Fix 1: Atomic Write-Rename

import os, struct, hashlib

def save_atomic(path, data):
    tmp = path + ".tmp"
    with open(tmp, "wb") as f:
        f.write(data)
        f.flush()
        os.fsync(f.fileno())   # force commit to disk
    os.replace(tmp, path)        # atomic rename

Steps:

  1. Write all data to a temp file.
  2. fsync the file so its contents are on disk, not just in cache.
  3. Rename the temp file over the real save. The OS guarantees this rename is atomic.

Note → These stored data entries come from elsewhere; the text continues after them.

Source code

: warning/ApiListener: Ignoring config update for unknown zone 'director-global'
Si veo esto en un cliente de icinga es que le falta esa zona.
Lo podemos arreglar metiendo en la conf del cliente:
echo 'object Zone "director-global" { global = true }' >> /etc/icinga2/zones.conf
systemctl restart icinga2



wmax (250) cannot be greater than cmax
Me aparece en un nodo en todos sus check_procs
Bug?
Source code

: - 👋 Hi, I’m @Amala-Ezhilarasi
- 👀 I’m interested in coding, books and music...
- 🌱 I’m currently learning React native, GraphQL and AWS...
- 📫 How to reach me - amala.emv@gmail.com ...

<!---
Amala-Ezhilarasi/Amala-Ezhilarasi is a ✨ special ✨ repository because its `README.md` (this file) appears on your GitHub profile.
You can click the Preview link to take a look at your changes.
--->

If power dies mid-write to the temp file, the real save is untouched. If power dies between fsync and rename, the real save is untouched. Only after the rename completes is the new save visible to readers.

Fix 2: Checksum Header

Even with atomic writes, application bugs can produce malformed save data. Detect:

def pack(state) -> bytes:
    body = serialize(state)
    checksum = hashlib.sha256(body).digest()[:8]
    version = struct.pack("<I", SAVE_VERSION)
    return version + checksum + body

def unpack(blob):
    version = struct.unpack("<I", blob[:4])[0]
    checksum = blob[4:12]
    body = blob[12:]
    if hashlib.sha256(body).digest()[:8] != checksum:
        raise CorruptSave()
    return deserialize(body, version)

On load, verify the checksum before deserializing. A corrupted file is detected explicitly rather than crashing the parser deep in nested struct reads.

Fix 3: Double-Buffered Slots

Maintain two save slots and a tiny pointer file:

def save_double_buffered(state):
    cur = read_pointer()      # 0 or 1
    nxt = 1 - cur
    save_atomic(f"save_{nxt}.dat", pack(state))
    save_atomic("save_pointer", struct.pack("<I", nxt))

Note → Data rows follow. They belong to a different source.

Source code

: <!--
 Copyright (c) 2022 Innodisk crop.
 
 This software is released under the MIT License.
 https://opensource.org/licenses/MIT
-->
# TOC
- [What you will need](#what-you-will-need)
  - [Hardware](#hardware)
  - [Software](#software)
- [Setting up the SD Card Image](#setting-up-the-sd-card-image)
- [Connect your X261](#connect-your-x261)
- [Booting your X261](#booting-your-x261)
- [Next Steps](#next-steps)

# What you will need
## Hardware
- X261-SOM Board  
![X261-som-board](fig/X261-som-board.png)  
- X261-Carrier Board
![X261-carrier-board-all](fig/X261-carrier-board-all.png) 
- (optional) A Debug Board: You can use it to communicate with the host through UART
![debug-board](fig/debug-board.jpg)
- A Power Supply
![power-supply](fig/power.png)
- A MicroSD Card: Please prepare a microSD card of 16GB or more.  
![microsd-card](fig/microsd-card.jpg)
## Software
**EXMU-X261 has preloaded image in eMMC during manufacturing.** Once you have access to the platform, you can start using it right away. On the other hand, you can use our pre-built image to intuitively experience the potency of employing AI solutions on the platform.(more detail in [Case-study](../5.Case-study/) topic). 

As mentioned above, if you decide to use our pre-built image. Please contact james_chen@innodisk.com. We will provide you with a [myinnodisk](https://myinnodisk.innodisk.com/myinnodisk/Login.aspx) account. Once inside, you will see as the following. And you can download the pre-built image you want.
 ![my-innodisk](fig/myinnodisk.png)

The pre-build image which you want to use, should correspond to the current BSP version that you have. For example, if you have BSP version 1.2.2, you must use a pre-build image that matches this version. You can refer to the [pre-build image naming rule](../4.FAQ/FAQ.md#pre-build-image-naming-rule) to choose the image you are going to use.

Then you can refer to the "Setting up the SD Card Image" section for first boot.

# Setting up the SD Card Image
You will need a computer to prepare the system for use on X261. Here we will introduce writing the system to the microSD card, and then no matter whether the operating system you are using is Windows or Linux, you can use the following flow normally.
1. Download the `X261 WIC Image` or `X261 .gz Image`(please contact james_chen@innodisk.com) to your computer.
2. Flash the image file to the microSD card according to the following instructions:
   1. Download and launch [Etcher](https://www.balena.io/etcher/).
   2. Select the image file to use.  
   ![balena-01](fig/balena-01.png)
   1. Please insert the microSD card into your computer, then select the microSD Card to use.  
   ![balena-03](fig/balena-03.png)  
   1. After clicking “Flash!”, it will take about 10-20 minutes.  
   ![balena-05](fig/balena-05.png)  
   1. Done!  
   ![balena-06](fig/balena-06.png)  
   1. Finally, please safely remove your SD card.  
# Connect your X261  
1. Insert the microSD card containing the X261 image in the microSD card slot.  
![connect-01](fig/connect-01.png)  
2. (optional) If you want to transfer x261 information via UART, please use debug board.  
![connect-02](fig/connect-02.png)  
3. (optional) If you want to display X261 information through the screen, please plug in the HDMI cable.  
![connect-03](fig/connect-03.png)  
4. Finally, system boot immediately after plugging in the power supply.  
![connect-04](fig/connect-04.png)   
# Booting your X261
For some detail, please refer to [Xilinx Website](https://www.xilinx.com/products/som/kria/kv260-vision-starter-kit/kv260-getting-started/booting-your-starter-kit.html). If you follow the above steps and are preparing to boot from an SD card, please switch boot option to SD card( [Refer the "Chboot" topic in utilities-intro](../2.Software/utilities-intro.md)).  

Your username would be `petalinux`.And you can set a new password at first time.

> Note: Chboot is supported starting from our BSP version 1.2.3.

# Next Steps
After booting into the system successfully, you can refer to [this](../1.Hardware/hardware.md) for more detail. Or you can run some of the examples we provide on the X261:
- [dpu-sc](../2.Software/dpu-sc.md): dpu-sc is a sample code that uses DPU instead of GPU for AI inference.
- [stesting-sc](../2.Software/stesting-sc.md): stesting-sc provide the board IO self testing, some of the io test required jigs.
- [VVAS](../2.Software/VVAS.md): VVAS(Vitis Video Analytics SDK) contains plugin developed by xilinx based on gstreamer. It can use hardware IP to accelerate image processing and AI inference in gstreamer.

Loading reads the pointer, tries that slot, falls back to the other if it’s corrupt. Worst case the player loses one save’s worth of progress (a few minutes) but never the entire campaign.

Fix 4: Don’t Save Mid-Frame

If the player presses Save and you read their entity state while another thread is mid-write to that state, you serialize garbage. Snapshot in a single tick before serializing:

def save_snapshot(world):
    snapshot = world.copy_state()   # synchronously, on game thread
    threading.Thread(target=lambda: save_double_buffered(snapshot)).start()

The expensive disk write runs on a background thread; the snapshot is taken atomically on the game thread, eliminating concurrent-mutation corruption.

Verifying

Simulate power loss: kill the game process at a random offset during a save with kill -9. Repeat many times across a save loop. Load after each kill — the load should always succeed, either with the new save or the previous one. If you ever see a load fail or load corrupt data, your atomicity has a hole.

“Saves should survive every conceivable interruption. Atomic write, checksum, double-buffer — layers of protection are cheap; lost progress is not.”

Include a save corruption automated test in your CI — spawn the game, save, kill at random instants, verify load works. Five minutes of CI catches a year of player complaints.